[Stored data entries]
- Opening Delimiter -

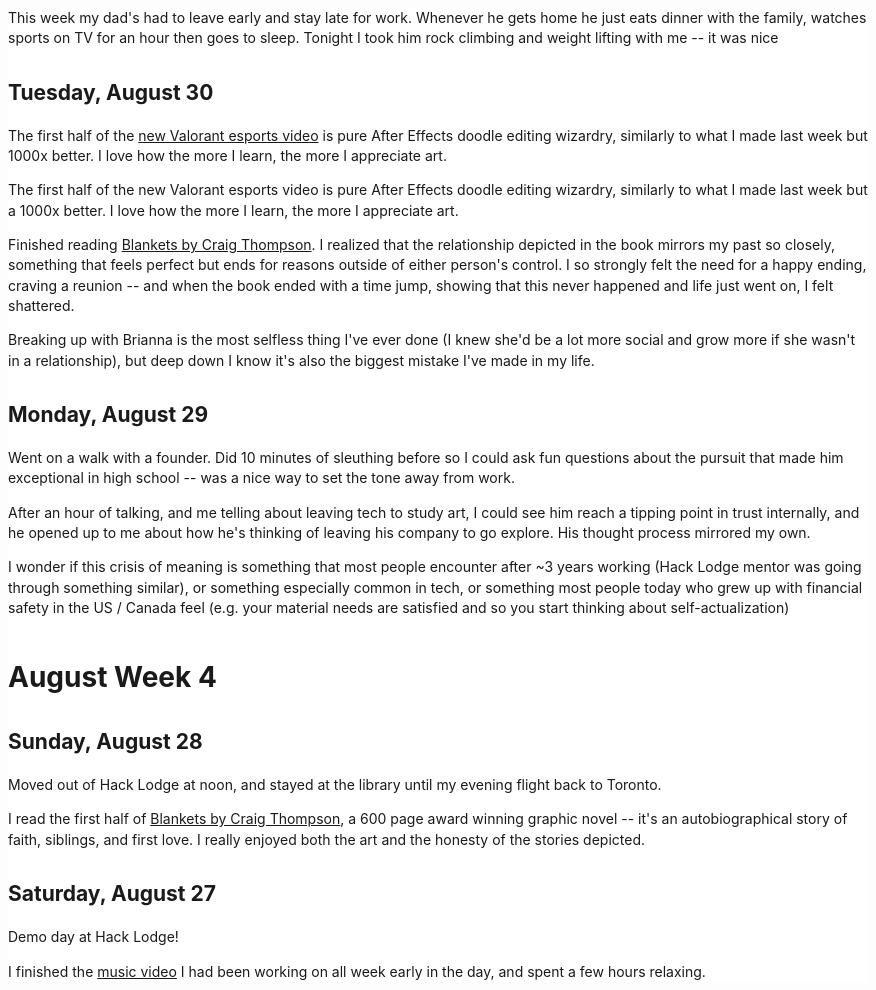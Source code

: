 This week my dad's had to leave early and stay late for work. Whenever he gets home he just eats dinner with the family, watches sports on TV for an hour then goes to sleep. Tonight I took him rock climbing and weight lifting with me -- it was nice

## Tuesday, August 30
The first half of the [new Valorant esports video](https://youtu.be/W3FV9Cjb2oE) is pure After Effects doodle editing wizardry, similarly to what I made last week but 1000x better. I love how the more I learn, the more I appreciate art.

The first half of the new Valorant esports video is pure After Effects doodle editing wizardry, similarly to what I made last week but a 1000x better. I love how the more I learn, the more I appreciate art.

Finished reading [Blankets by Craig Thompson](https://www.goodreads.com/book/show/25179.Blankets). I realized that the relationship depicted in the book mirrors my past so closely, something that feels perfect but ends for reasons outside of either person's control. I so strongly felt the need for a happy ending, craving a reunion -- and when the book ended with a time jump, showing that this never happened and life just went on, I felt shattered.

Breaking up with Brianna is the most selfless thing I've ever done (I knew she'd be a lot more social and grow more if she wasn't in a relationship), but deep down I know it's also the biggest mistake I've made in my life.

## Monday, August 29
Went on a walk with a founder. Did 10 minutes of sleuthing before so I could ask fun questions about the pursuit that made him exceptional in high school -- was a nice way to set the tone away from work.

After an hour of talking, and me telling about leaving tech to study art, I could see him reach a tipping point in trust internally, and he opened up to me about how he's thinking of leaving his company to go explore. His thought process mirrored my own.

I wonder if this crisis of meaning is something that most people encounter after ~3 years working (Hack Lodge mentor was going through something similar), or something especially common in tech, or something most people today who grew up with financial safety in the US / Canada feel (e.g. your material needs are satisfied and so you start thinking about self-actualization)

# August Week 4
## Sunday, August 28
Moved out of Hack Lodge at noon, and stayed at the library until my evening flight back to Toronto.

I read the first half of [Blankets by Craig Thompson](https://www.goodreads.com/book/show/25179.Blankets), a 600 page award winning graphic novel -- it's an autobiographical story of faith, siblings, and first love. I really enjoyed both the art and the honesty of the stories depicted.

## Saturday, August 27
Demo day at Hack Lodge!

I finished the [music video](https://youtu.be/bCVw1h_NJoE) I had been working on all week early in the day, and spent a few hours relaxing.
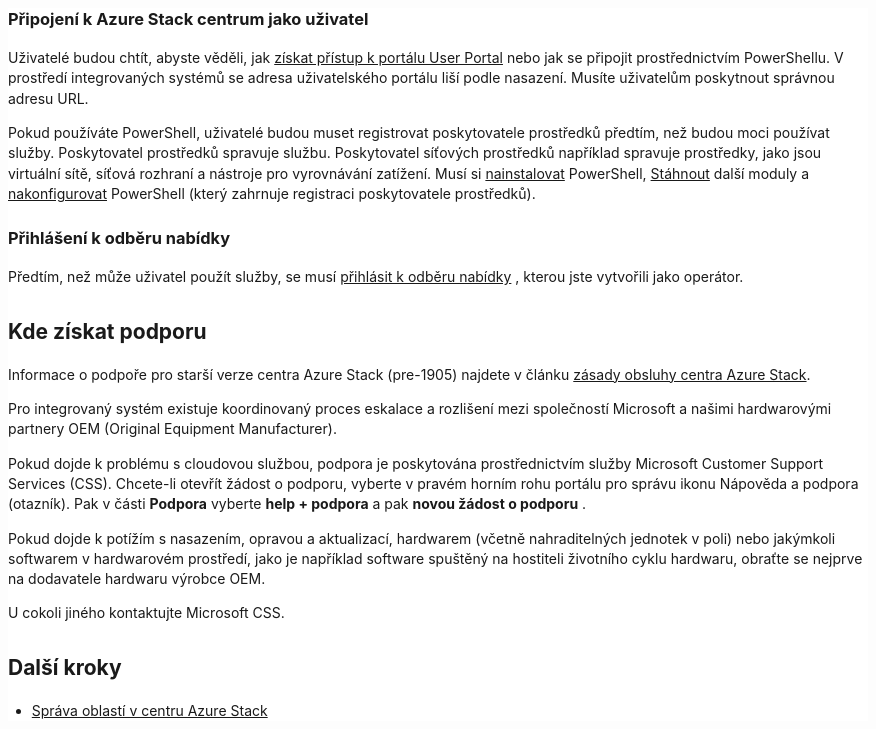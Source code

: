 ### <a name="connect-to-azure-stack-hub-as-a-user"></a>Připojení k Azure Stack centrum jako uživatel

Uživatelé budou chtít, abyste věděli, jak [získat přístup k portálu User Portal](../../user/azure-stack-use-portal.md) nebo jak se připojit prostřednictvím PowerShellu. V prostředí integrovaných systémů se adresa uživatelského portálu liší podle nasazení. Musíte uživatelům poskytnout správnou adresu URL.

Pokud používáte PowerShell, uživatelé budou muset registrovat poskytovatele prostředků předtím, než budou moci používat služby. Poskytovatel prostředků spravuje službu. Poskytovatel síťových prostředků například spravuje prostředky, jako jsou virtuální sítě, síťová rozhraní a nástroje pro vyrovnávání zatížení. Musí si [nainstalovat](../../operator/powershell-install-az-module.md) PowerShell, [Stáhnout](../../operator/azure-stack-powershell-download.md) další moduly a [nakonfigurovat](../../user/azure-stack-powershell-configure-user.md) PowerShell (který zahrnuje registraci poskytovatele prostředků).

### <a name="subscribe-to-an-offer"></a>Přihlášení k odběru nabídky

Předtím, než může uživatel použít služby, se musí [přihlásit k odběru nabídky](../../operator/azure-stack-subscribe-plan-provision-vm.md) , kterou jste vytvořili jako operátor.

## <a name="where-to-get-support"></a>Kde získat podporu

Informace o podpoře pro starší verze centra Azure Stack (pre-1905) najdete v článku [zásady obsluhy centra Azure Stack](../../operator/azure-stack-servicing-policy.md).

Pro integrovaný systém existuje koordinovaný proces eskalace a rozlišení mezi společností Microsoft a našimi hardwarovými partnery OEM (Original Equipment Manufacturer).

Pokud dojde k problému s cloudovou službou, podpora je poskytována prostřednictvím služby Microsoft Customer Support Services (CSS). Chcete-li otevřít žádost o podporu, vyberte v pravém horním rohu portálu pro správu ikonu Nápověda a podpora (otazník). Pak v části **Podpora** vyberte **help + podpora** a pak **novou žádost o podporu** .

Pokud dojde k potížím s nasazením, opravou a aktualizací, hardwarem (včetně nahraditelných jednotek v poli) nebo jakýmkoli softwarem v hardwarovém prostředí, jako je například software spuštěný na hostiteli životního cyklu hardwaru, obraťte se nejprve na dodavatele hardwaru výrobce OEM.

U cokoli jiného kontaktujte Microsoft CSS.

## <a name="next-steps"></a>Další kroky

- [Správa oblastí v centru Azure Stack](../../operator/azure-stack-region-management.md)
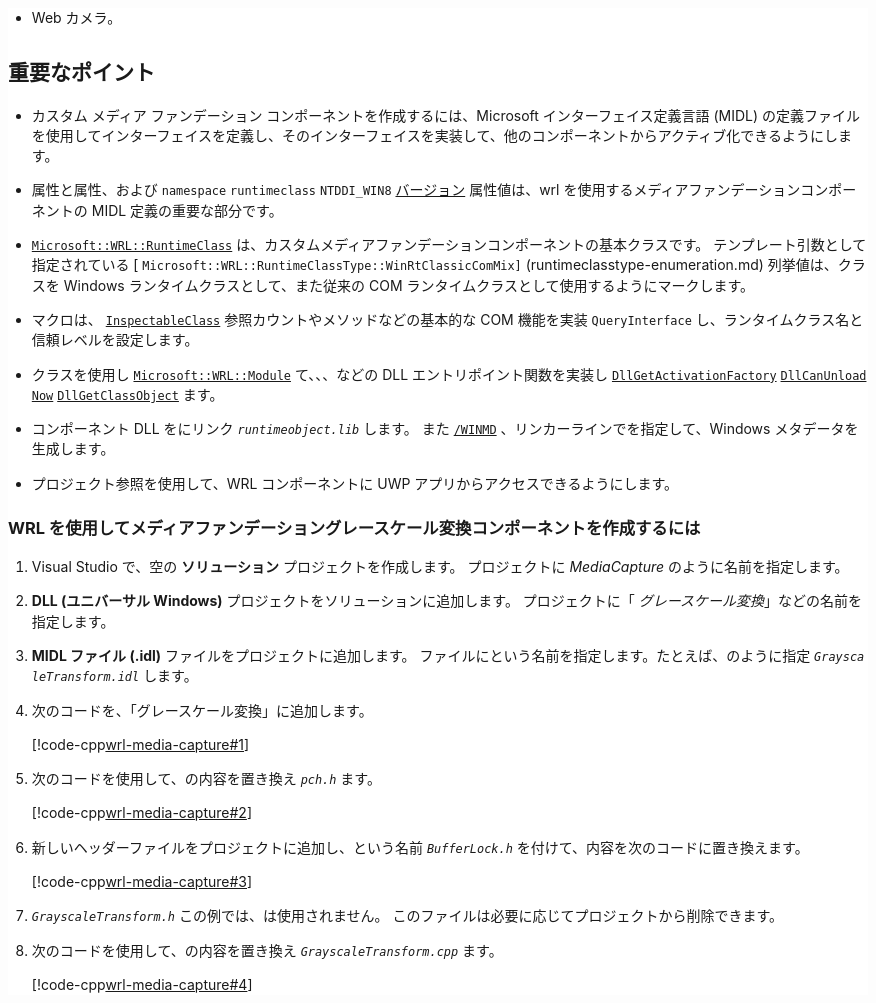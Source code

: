 - Web カメラ。

## <a name="key-points"></a>重要なポイント

- カスタム メディア ファンデーション コンポーネントを作成するには、Microsoft インターフェイス定義言語 (MIDL) の定義ファイルを使用してインターフェイスを定義し、そのインターフェイスを実装して、他のコンポーネントからアクティブ化できるようにします。

- 属性と属性、および `namespace` `runtimeclass` `NTDDI_WIN8` [バージョン](/windows/win32/Midl/version) 属性値は、wrl を使用するメディアファンデーションコンポーネントの MIDL 定義の重要な部分です。

- [`Microsoft::WRL::RuntimeClass`](runtimeclass-class.md) は、カスタムメディアファンデーションコンポーネントの基本クラスです。 テンプレート引数として指定されている [ `Microsoft::WRL::RuntimeClassType::WinRtClassicComMix]` (runtimeclasstype-enumeration.md) 列挙値は、クラスを Windows ランタイムクラスとして、また従来の COM ランタイムクラスとして使用するようにマークします。

- マクロは、 [`InspectableClass`](inspectableclass-macro.md) 参照カウントやメソッドなどの基本的な COM 機能を実装 `QueryInterface` し、ランタイムクラス名と信頼レベルを設定します。

- クラスを使用し [`Microsoft::WRL::Module`](module-class.md) て、、、などの DLL エントリポイント関数を実装し [`DllGetActivationFactory`](/windows/win32/winrt/functions) [`DllCanUnloadNow`](/windows/win32/api/combaseapi/nf-combaseapi-dllcanunloadnow) [`DllGetClassObject`](/windows/win32/api/combaseapi/nf-combaseapi-dllgetclassobject) ます。

- コンポーネント DLL をにリンク *`runtimeobject.lib`* します。 また [`/WINMD`](../../cppcx/compiler-and-linker-options-c-cx.md) 、リンカーラインでを指定して、Windows メタデータを生成します。

- プロジェクト参照を使用して、WRL コンポーネントに UWP アプリからアクセスできるようにします。

### <a name="to-use-the-wrl-to-create-the-media-foundation-grayscale-transform-component"></a>WRL を使用してメディアファンデーショングレースケール変換コンポーネントを作成するには

1. Visual Studio で、空の **ソリューション** プロジェクトを作成します。 プロジェクトに *MediaCapture* のように名前を指定します。

1. **DLL (ユニバーサル Windows)** プロジェクトをソリューションに追加します。 プロジェクトに「 *グレースケール変換*」などの名前を指定します。

1. **MIDL ファイル (.idl)** ファイルをプロジェクトに追加します。 ファイルにという名前を指定します。たとえば、のように指定 *`GrayscaleTransform.idl`* します。

1. 次のコードを、「グレースケール変換」に追加します。

   [!code-cpp[wrl-media-capture#1](../codesnippet/CPP/walkthrough-creating-a-windows-store-app-using-wrl-and-media-foundation_1.idl)]

1. 次のコードを使用して、の内容を置き換え *`pch.h`* ます。

   [!code-cpp[wrl-media-capture#2](../codesnippet/CPP/walkthrough-creating-a-windows-store-app-using-wrl-and-media-foundation_2.h)]

1. 新しいヘッダーファイルをプロジェクトに追加し、という名前 *`BufferLock.h`* を付けて、内容を次のコードに置き換えます。

   [!code-cpp[wrl-media-capture#3](../codesnippet/CPP/walkthrough-creating-a-windows-store-app-using-wrl-and-media-foundation_3.h)]

1. *`GrayscaleTransform.h`* この例では、は使用されません。 このファイルは必要に応じてプロジェクトから削除できます。

1. 次のコードを使用して、の内容を置き換え *`GrayscaleTransform.cpp`* ます。

   [!code-cpp[wrl-media-capture#4](../codesnippet/CPP/walkthrough-creating-a-windows-store-app-using-wrl-and-media-foundation_4.cpp)]
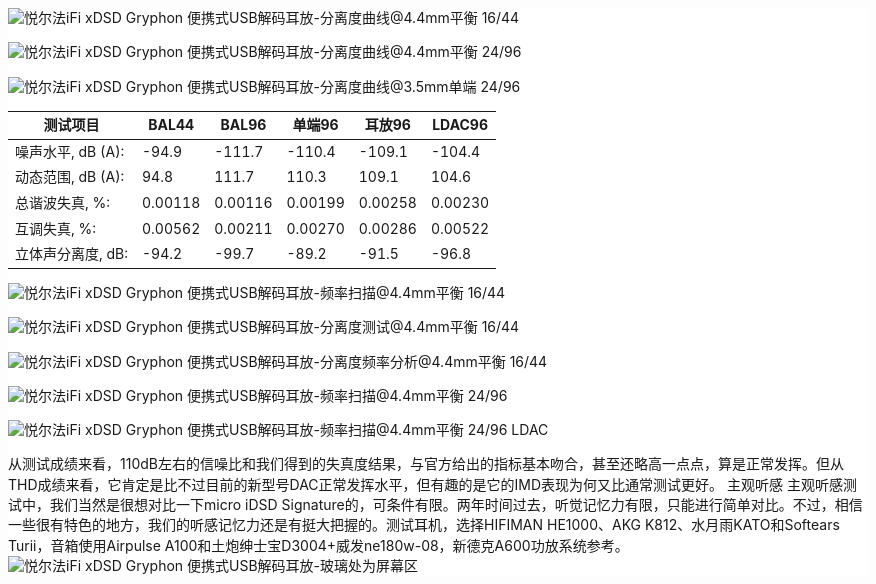 ![悦尔法iFi xDSD Gryphon 便携式USB解码耳放-分离度曲线@4.4mm平衡 16/44](https://images.soomal.cc/images/doc/20230629/00104196_01.webp)




![悦尔法iFi xDSD Gryphon 便携式USB解码耳放-分离度曲线@4.4mm平衡 24/96](https://images.soomal.cc/images/doc/20230629/00104202_01.webp)




![悦尔法iFi xDSD Gryphon 便携式USB解码耳放-分离度曲线@3.5mm单端 24/96](https://images.soomal.cc/images/doc/20230629/00104208_01.webp)




| 测试项目 | BAL44 | BAL96 | 单端96 | 耳放96 | LDAC96 |
| --- | --- | --- | --- | --- | --- |
| 噪声水平, dB (A): | -94.9 | -111.7 | -110.4 | -109.1 | -104.4 |
| 动态范围, dB (A): | 94.8 | 111.7 | 110.3 | 109.1 | 104.6 |
| 总谐波失真, %: | 0.00118 | 0.00116 | 0.00199 | 0.00258 | 0.00230 |
| 互调失真, %: | 0.00562 | 0.00211 | 0.00270 | 0.00286 | 0.00522 |
| 立体声分离度, dB: | -94.2 | -99.7 | -89.2 | -91.5 | -96.8 |


![悦尔法iFi xDSD Gryphon 便携式USB解码耳放-频率扫描@4.4mm平衡 16/44](https://images.soomal.cc/images/doc/20230629/00104209_01.webp)




![悦尔法iFi xDSD Gryphon 便携式USB解码耳放-分离度测试@4.4mm平衡 16/44](https://images.soomal.cc/images/doc/20230629/00104210_01.webp)




![悦尔法iFi xDSD Gryphon 便携式USB解码耳放-分离度频率分析@4.4mm平衡 16/44](https://images.soomal.cc/images/doc/20230629/00104211_01.webp)




![悦尔法iFi xDSD Gryphon 便携式USB解码耳放-频率扫描@4.4mm平衡 24/96](https://images.soomal.cc/images/doc/20230629/00104212_01.webp)




![悦尔法iFi xDSD Gryphon 便携式USB解码耳放-频率扫描@4.4mm平衡 24/96 LDAC](https://images.soomal.cc/images/doc/20230629/00104213_01.webp)




从测试成绩来看，110dB左右的信噪比和我们得到的失真度结果，与官方给出的指标基本吻合，甚至还略高一点点，算是正常发挥。但从THD成绩来看，它肯定是比不过目前的新型号DAC正常发挥水平，但有趣的是它的IMD表现为何又比通常测试更好。
主观听感
主观听感测试中，我们当然是很想对比一下micro iDSD Signature的，可条件有限。两年时间过去，听觉记忆力有限，只能进行简单对比。不过，相信一些很有特色的地方，我们的听感记忆力还是有挺大把握的。测试耳机，选择HIFIMAN HE1000、AKG K812、水月雨KATO和Softears Turii，音箱使用Airpulse A100和土炮绅士宝D3004+威发ne180w-08，新德克A600功放系统参考。
![悦尔法iFi xDSD Gryphon 便携式USB解码耳放-玻璃处为屏幕区](https://images.soomal.cc/images/doc/20230627/00104176.webp)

- Closing Delimiter -

→ What you will do: Please transcribe exactly the lines above from the line that has "## Monday, August 29" up to and including the line that has "After an hour"; no other line belongs in the answer.

→ Reply:
## Monday, August 29
Went on a walk with a founder. Did 10 minutes of sleuthing before so I could ask fun questions about the pursuit that made him exceptional in high school -- was a nice way to set the tone away from work.

After an hour of talking, and me telling about leaving tech to study art, I could see him reach a tipping point in trust internally, and he opened up to me about how he's thinking of leaving his company to go explore. His thought process mirrored my own.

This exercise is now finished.